··· Extracted entries ···
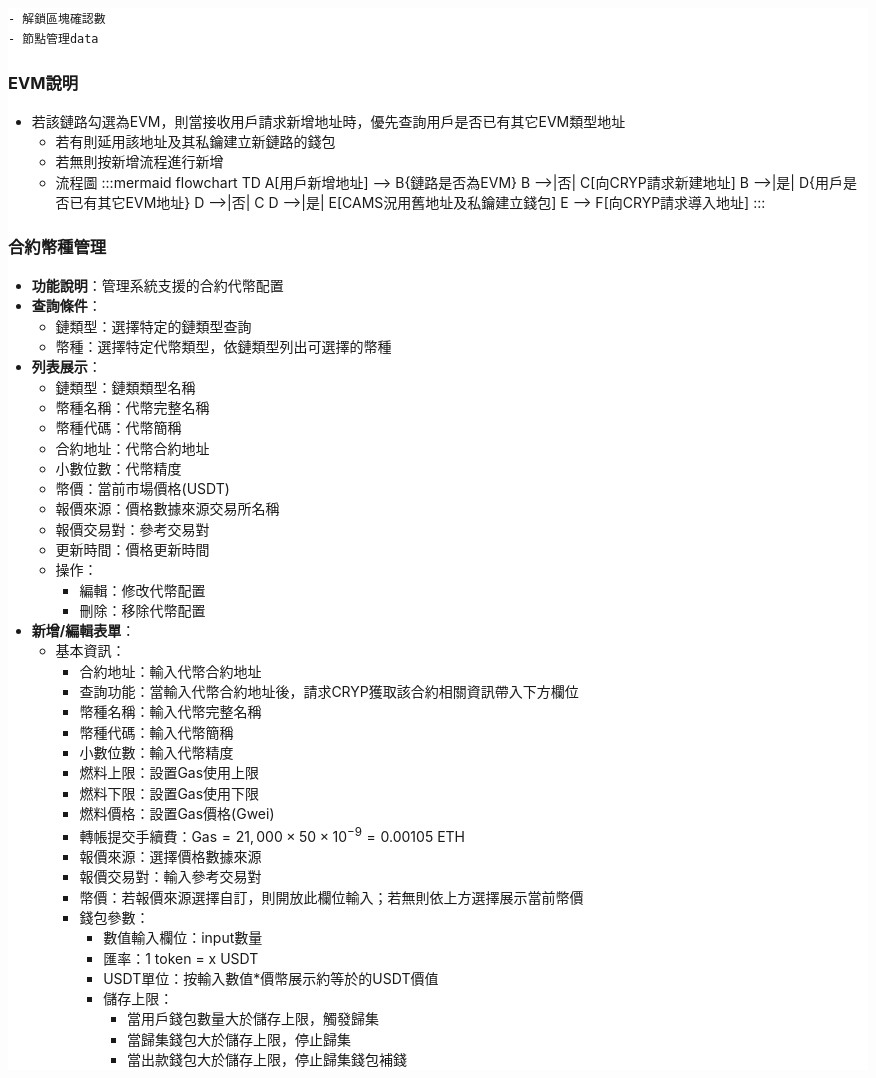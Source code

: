     - 解鎖區塊確認數
    - 節點管理data

### EVM說明
  - 若該鏈路勾選為EVM，則當接收用戶請求新增地址時，優先查詢用戶是否已有其它EVM類型地址
    - 若有則延用該地址及其私鑰建立新鏈路的錢包
    - 若無則按新增流程進行新增
    - 流程圖
    :::mermaid
    flowchart TD
    A[用戶新增地址] --> B{鏈路是否為EVM}
    B -->|否| C[向CRYP請求新建地址]
    B -->|是| D{用戶是否已有其它EVM地址}
    D -->|否| C
    D -->|是| E[CAMS況用舊地址及私鑰建立錢包]
    E --> F[向CRYP請求導入地址]
    :::

### 合約幣種管理
- **功能說明**：管理系統支援的合約代幣配置
- **查詢條件**：
  - 鏈類型：選擇特定的鏈類型查詢
  - 幣種：選擇特定代幣類型，依鏈類型列出可選擇的幣種
- **列表展示**：
  - 鏈類型：鏈類類型名稱
  - 幣種名稱：代幣完整名稱
  - 幣種代碼：代幣簡稱
  - 合約地址：代幣合約地址
  - 小數位數：代幣精度
  - 幣價：當前市場價格(USDT)
  - 報價來源：價格數據來源交易所名稱
  - 報價交易對：參考交易對
  - 更新時間：價格更新時間
  - 操作：
    - 編輯：修改代幣配置
    - 刪除：移除代幣配置
- **新增/編輯表單**：
  - 基本資訊：
    - 合約地址：輸入代幣合約地址
    - 查詢功能：當輸入代幣合約地址後，請求CRYP獲取該合約相關資訊帶入下方欄位
    - 幣種名稱：輸入代幣完整名稱
    - 幣種代碼：輸入代幣簡稱
    - 小數位數：輸入代幣精度
    - 燃料上限：設置Gas使用上限
    - 燃料下限：設置Gas使用下限
    - 燃料價格：設置Gas價格(Gwei)
    - 轉帳提交手續費：$\text{Gas} = 21{,}000 \times 50 \times 10^{-9} = 0.00105 \text{ ETH}$
    - 報價來源：選擇價格數據來源
    - 報價交易對：輸入參考交易對
    - 幣價：若報價來源選擇自訂，則開放此欄位輸入；若無則依上方選擇展示當前幣價
    - 錢包參數：
      - 數值輸入欄位：input數量
      - 匯率：1 token = x USDT
      - USDT單位：按輸入數值*價幣展示約等於的USDT價值
      - 儲存上限：
        - 當用戶錢包數量大於儲存上限，觸發歸集
        - 當歸集錢包大於儲存上限，停止歸集
        - 當出款錢包大於儲存上限，停止歸集錢包補錢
···
Aim of the exercise
All of the data should come back exactly as written, but without pictures.

Result for this task
Source code

:     - 解鎖區塊確認數
    - 節點管理data

### EVM說明
  - 若該鏈路勾選為EVM，則當接收用戶請求新增地址時，優先查詢用戶是否已有其它EVM類型地址
    - 若有則延用該地址及其私鑰建立新鏈路的錢包
    - 若無則按新增流程進行新增
    - 流程圖
    :::mermaid
    flowchart TD
    A[用戶新增地址] --> B{鏈路是否為EVM}
    B -->|否| C[向CRYP請求新建地址]
    B -->|是| D{用戶是否已有其它EVM地址}
    D -->|否| C
    D -->|是| E[CAMS況用舊地址及私鑰建立錢包]
    E --> F[向CRYP請求導入地址]
    :::

### 合約幣種管理
- **功能說明**：管理系統支援的合約代幣配置
- **查詢條件**：
  - 鏈類型：選擇特定的鏈類型查詢
  - 幣種：選擇特定代幣類型，依鏈類型列出可選擇的幣種
- **列表展示**：
  - 鏈類型：鏈類類型名稱
  - 幣種名稱：代幣完整名稱
  - 幣種代碼：代幣簡稱
  - 合約地址：代幣合約地址
  - 小數位數：代幣精度
  - 幣價：當前市場價格(USDT)
  - 報價來源：價格數據來源交易所名稱
  - 報價交易對：參考交易對
  - 更新時間：價格更新時間
  - 操作：
    - 編輯：修改代幣配置
    - 刪除：移除代幣配置
- **新增/編輯表單**：
  - 基本資訊：
    - 合約地址：輸入代幣合約地址
    - 查詢功能：當輸入代幣合約地址後，請求CRYP獲取該合約相關資訊帶入下方欄位
    - 幣種名稱：輸入代幣完整名稱
    - 幣種代碼：輸入代幣簡稱
    - 小數位數：輸入代幣精度
    - 燃料上限：設置Gas使用上限
    - 燃料下限：設置Gas使用下限
    - 燃料價格：設置Gas價格(Gwei)
    - 轉帳提交手續費：$\text{Gas} = 21{,}000 \times 50 \times 10^{-9} = 0.00105 \text{ ETH}$
    - 報價來源：選擇價格數據來源
    - 報價交易對：輸入參考交易對
    - 幣價：若報價來源選擇自訂，則開放此欄位輸入；若無則依上方選擇展示當前幣價
    - 錢包參數：
      - 數值輸入欄位：input數量
      - 匯率：1 token = x USDT
      - USDT單位：按輸入數值*價幣展示約等於的USDT價值
      - 儲存上限：
        - 當用戶錢包數量大於儲存上限，觸發歸集
        - 當歸集錢包大於儲存上限，停止歸集
        - 當出款錢包大於儲存上限，停止歸集錢包補錢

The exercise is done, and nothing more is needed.